A high-sensitivity electrochemical aptasensor of carcinoembryonic antigen based on graphene quantum dots-ionic liquid-nafion nanomatrix and DNAzyme-assisted signal amplification strategy

•Pb2+dependent DNAzyme electrochemical biosensor for carcinoembryonic antigen detection was developed.•The graphene quantum dots-ionic liquid-nafion composite film was fabricated on electrode for the first time.•The target-aptamer complex recycling led to continuous cleavage of substrate chain and amplified electrochemical signal.•The method has been applied in human serum, with high selectivity and good recovery.

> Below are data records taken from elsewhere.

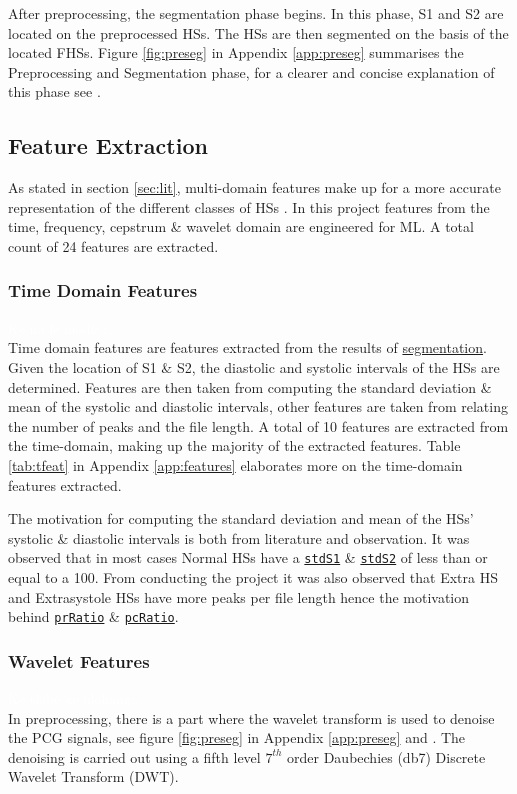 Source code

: \documentclass[10pt,twocolumn]{witseiepaper}
\begin{document}
After preprocessing, the segmentation phase begins. In this phase, S1 and S2 are located on the preprocessed HSs. The HSs are then segmented on the basis of the located FHSs. Figure \ref{fig:preseg} in Appendix \ref{app:preseg} summarises the Preprocessing and Segmentation phase, for a clearer and concise explanation of this phase see \cite{love}.

\subsection{Feature Extraction}
As stated in section \ref{sec:lit}, multi-domain features make up for a more accurate representation of the different classes of HSs \cite{22,44}. In this project features from the time, frequency, cepstrum \& wavelet domain are engineered for ML. A total count of 24 features are extracted.

\subsubsection{Time Domain Features}
\textcolor{white}{Ke na le modisa...}\\
Time domain features are features extracted from the results of \hyperref[sec:preseg]{segmentation}. Given the location of S1 \& S2, the diastolic and systolic intervals of the HSs are determined. Features are then taken from computing the standard deviation \& mean of the systolic and diastolic intervals, other features are taken from relating the number of peaks and the file length. A total of 10 features are extracted from the time-domain, making up the majority of the extracted features. Table \ref{tab:tfeat} in Appendix \ref{app:features} elaborates more on the time-domain features extracted.

The motivation for computing the standard deviation and mean of the HSs' systolic \& diastolic intervals is both from literature \cite{gomes2012classifying,bentley} and observation. It was observed that in most cases Normal HSs have a \hyperref[t:s1]{\texttt{stdS1}} \& \hyperref[t:s2]{\texttt{stdS2}} of less than or equal to a 100. From conducting the project it was also observed that Extra HS and Extrasystole HSs have more peaks per file length hence the motivation behind \hyperref[t:pr]{\texttt{prRatio}} \& \hyperref[t:pc]{\texttt{pcRatio}}.

\subsubsection{Wavelet Features}
\textcolor{white}{Ke tlabe ke hlokang...}\\
In preprocessing, there is a part where the wavelet transform is used to denoise the PCG signals, see figure \ref{fig:preseg} in Appendix \ref{app:preseg} and \cite{love}. The denoising is carried out using a fifth level $7^{th}$ order Daubechies (db7) Discrete Wavelet Transform (DWT). 
\end{document}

In this work, we have developed an electrochemical aptasensor for high-sensitivity determination of carcinoembryonic antigen (CEA) based on lead ion (Pb2+)-dependent DNAzyme-assisted signal amplification and graphene quantum dot-ionic liquid-nafion (GQDs-IL-NF) composite film. We designed hairpin DNA containing CEA-specific aptamers and DNAzyme chains. In the presence of CEA, hairpin DNA recognized the target and performed a DNAzyme-assisted signal amplification reaction to yield a large number of single-stranded DNA. The GQDs-IL-NF composite film was immobilized on the glassy carbon electrode for the interaction with single-stranded DNA through noncovalent π-π stacking interaction. Therefore, the methylene blue-labeled substrate DNA (MB-substrate) was fixed on the electrode and exhibited an initial electrochemical signal. Under optimal conditions, the response current change was proportional to the concentration of CEA, demonstrating a wide linear range from 0.5 fg mL−1 to 0.5 ng mL−1, with a low detection limit of 0.34 fg mL−1. Furthermore, the proposed aptasensor was successfully applied in determining CEA in serum samples, showing its superior prospects in clinical diagnosis.